Sayısız defa, son bakış, son söz, son dua, son gülümseme ve son gözyaşı onların elleri arasında vuku bulmuştur.
Sayısız defa, ''Azrail'in elinden alınan can'' hikayesi yaşanmıştır.
İşte bu yüzdendir ki, ''insan hayatı'' onların gözünde herkesten farklı anlam taşır.
Her olağanüstü durumda, afette, depremde, terörde, kazada tüm hekimler koşarak gider olay yerine. Kendi canı önemli değildir o noktada. O, kurtarabileceği diğer ''can''ların derdindedir. Azrail'le kıyasıya bir savaş onu beklemektedir. 
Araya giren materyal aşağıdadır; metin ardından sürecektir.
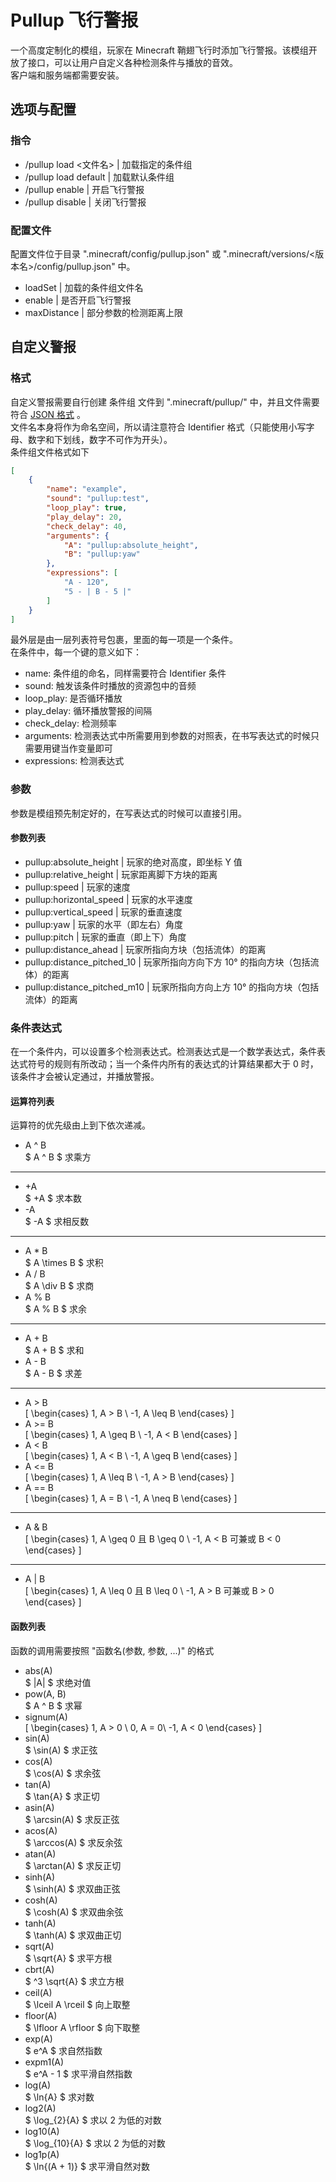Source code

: # Pullup 飞行警报

一个高度定制化的模组，玩家在 Minecraft 鞘翅飞行时添加飞行警报。该模组开放了接口，可以让用户自定义各种检测条件与播放的音效。  
客户端和服务端都需要安装。

## 选项与配置

### 指令

- /pullup load <文件名> | 加载指定的条件组
- /pullup load default | 加载默认条件组
- /pullup enable | 开启飞行警报
- /pullup disable | 关闭飞行警报

### 配置文件

配置文件位于目录 ".minecraft/config/pullup.json" 或 ".minecraft/versions/<版本名>/config/pullup.json" 中。

- loadSet | 加载的条件组文件名
- enable | 是否开启飞行警报
- maxDistance | 部分参数的检测距离上限

## 自定义警报
### 格式
自定义警报需要自行创建 条件组 文件到 ".minecraft/pullup/" 中，并且文件需要符合 [JSON 格式](https://www.runoob.com/json/json-tutorial.html) 。  
文件名本身将作为命名空间，所以请注意符合 Identifier 格式（只能使用小写字母、数字和下划线，数字不可作为开头）。  
条件组文件格式如下

```Json
[
    {
        "name": "example",
        "sound": "pullup:test",
        "loop_play": true,
        "play_delay": 20,
        "check_delay": 40,
        "arguments": {
            "A": "pullup:absolute_height",
            "B": "pullup:yaw"
        },
        "expressions": [
            "A - 120",
            "5 - | B - 5 |"
        ]
    }
]
```

最外层是由一层列表符号包裹，里面的每一项是一个条件。  
在条件中，每一个键的意义如下：  
- name: 条件组的命名，同样需要符合 Identifier 条件
- sound: 触发该条件时播放的资源包中的音频
- loop_play: 是否循环播放
- play_delay: 循环播放警报的间隔
- check_delay: 检测频率
- arguments: 检测表达式中所需要用到参数的对照表，在书写表达式的时候只需要用键当作变量即可  
- expressions: 检测表达式

### 参数
参数是模组预先制定好的，在写表达式的时候可以直接引用。

#### 参数列表
- pullup:absolute_height | 玩家的绝对高度，即坐标 Y 值
- pullup:relative_height | 玩家距离脚下方块的距离
- pullup:speed | 玩家的速度
- pullup:horizontal_speed | 玩家的水平速度
- pullup:vertical_speed | 玩家的垂直速度
- pullup:yaw | 玩家的水平（即左右）角度
- pullup:pitch | 玩家的垂直（即上下）角度
- pullup:distance_ahead | 玩家所指向方块（包括流体）的距离
- pullup:distance_pitched_10 | 玩家所指向方向下方 10° 的指向方块（包括流体）的距离
- pullup:distance_pitched_m10 | 玩家所指向方向上方 10° 的指向方块（包括流体）的距离

### 条件表达式
在一个条件内，可以设置多个检测表达式。检测表达式是一个数学表达式，条件表达式符号的规则有所改动；当一个条件内所有的表达式的计算结果都大于 0 时，该条件才会被认定通过，并播放警报。  

#### 运算符列表
运算符的优先级由上到下依次递减。

- A ^ B  
$ A ^ B $ 求乘方  
***
- +A  
$ +A $ 求本数  
- -A  
$ -A $ 求相反数  
***
- A * B  
$ A \times B $ 求积  
- A / B  
$ A \div B $ 求商  
- A % B  
$ A \% B $ 求余  
***
- A + B  
$ A + B $ 求和  
- A - B  
$ A - B $ 求差  
***
- A > B  
\[
    \begin{cases}
        1, A > B \\
        -1, A \leq B
    \end{cases}
\] 
- A >= B  
\[
    \begin{cases}
        1, A \geq B \\
        -1, A < B
    \end{cases}
\]  
- A < B  
\[
    \begin{cases}
        1, A < B \\
        -1, A \geq B
    \end{cases}
\]  
- A <= B  
\[
    \begin{cases}
        1, A \leq B \\
        -1, A > B
    \end{cases}
\]  
- A == B  
\[
    \begin{cases}
        1, A = B \\
        -1, A \neq B
    \end{cases}
\]  
***
- A & B  
\[
    \begin{cases}
        1, A \geq 0 且 B \geq 0 \\
        -1, A < B 可兼或 B < 0
    \end{cases}
\]  
***
- A | B  
\[
    \begin{cases}
        1, A \leq 0 且 B \leq 0 \\
        -1, A > B 可兼或 B > 0
    \end{cases}
\]

#### 函数列表
函数的调用需要按照 "函数名(参数, 参数, ...)" 的格式

- abs(A)  
$ |A| $ 求绝对值  
- pow(A, B)  
$ A ^ B $ 求幂  
- signum(A)  
\[
    \begin{cases}
        1, A > 0 \\
        0, A = 0\\
        -1, A < 0
    \end{cases}
\]
- sin(A)  
$ \sin(A) $ 求正弦  
- cos(A)  
$ \cos(A) $ 求余弦  
- tan(A)  
$ \tan{A} $ 求正切  
- asin(A)  
$ \arcsin(A) $ 求反正弦  
- acos(A)  
$ \arccos(A) $ 求反余弦  
- atan(A)  
$ \arctan(A) $ 求反正切  
- sinh(A)  
$ \sinh(A) $ 求双曲正弦  
- cosh(A)  
$ \cosh(A) $ 求双曲余弦  
- tanh(A)  
$ \tanh(A) $ 求双曲正切  
- sqrt(A)  
$ \sqrt{A} $ 求平方根  
- cbrt(A)  
$ ^3 \sqrt{A} $ 求立方根  
- ceil(A)  
$ \lceil A \rceil $ 向上取整  
- floor(A)  
$ \lfloor A \rfloor $ 向下取整  
- exp(A)  
$ e^A $ 求自然指数  
- expm1(A)  
$ e^A - 1 $ 求平滑自然指数  
- log(A)  
$ \ln{A} $ 求对数  
- log2(A)  
$ \log_{2}{A} $ 求以 2 为低的对数  
- log10(A)  
$ \log_{10}{A} $ 求以 2 为低的对数  
- log1p(A)  
$ \ln{(A + 1)} $ 求平滑自然对数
Ben, Sağlık Sektöründe birçok alanda çalışmış bir Hekim'im. Öğrencilik hayatımda ve sonrasında hatırlamak istemediğim sayıda o ''an'' var. Ve unutmak istesem de unutamadığım, ömrümün sonuna kadar benimle olacak duygular. Yarım kalmış sözcükler, yapılamamış vedalar, dudağın kenarında asılı kalmış belli belirsiz bir gülümseme, göz pınarından çıkmış ama yanaklara süzülememiş bir damla yaş, bazen hasret, bazen özlem ama en çok da zamansız biten, yarım kalmış hikayeler.
Ben, Hekim olmanın yanı sıra aynı zamanda bir anneyim. Bir çocuğun nasıl büyüdüğünü bilen, bazen ''nazarım mı değer'' diye doyasıya bakamadığımız evlatlarımız olan, gözümüzden sakındığımız, koklarken zaman dursun istediğimiz, sesini duyamasak damarlarımızdaki kanın akmayı reddettiği anneleriz biz.

Bugün 14 Mart Tıp Bayramı.

Bizler bayramları bayram tadında kutlamayalı çok oldu.
Tek isteğim, Ülkemde insanlar bu kadar pisi pisine ölümler yaşamasın. 
Sınavdan çıkmış çocuklar, cebindeki parayla ancak umuma açık parklarda gezebilen ve ancak bir dolmuş parası ile evine dönebilip bir tas çorbasını içecek olan garibanlar, okusunlar da memlekete faydalı adam olsun diye ana-babası delik ayakkabı ile gezen üniversite gençleri, hava almış evine dönen emekliler telef olmasın.
Ocaklara sönmez ateşler düşmesin. 
Varsın, biz bir daha hiç bayram kutlamayalım. Ama her günümüzü huzurla, bayram tadında yaşayalım.
Yanlarında olmasam da, ''neden?'' diye soran gözleri gözümün önünden gitmeyen masum ''can''lara Allah'tan rahmet, yakınlarına ise yazmaya bile utanarak sabırlar diliyorum.
Yetkililere gelince.
Benim bu saatten sonra onlara söyleyecek tek bir sözüm bile yok.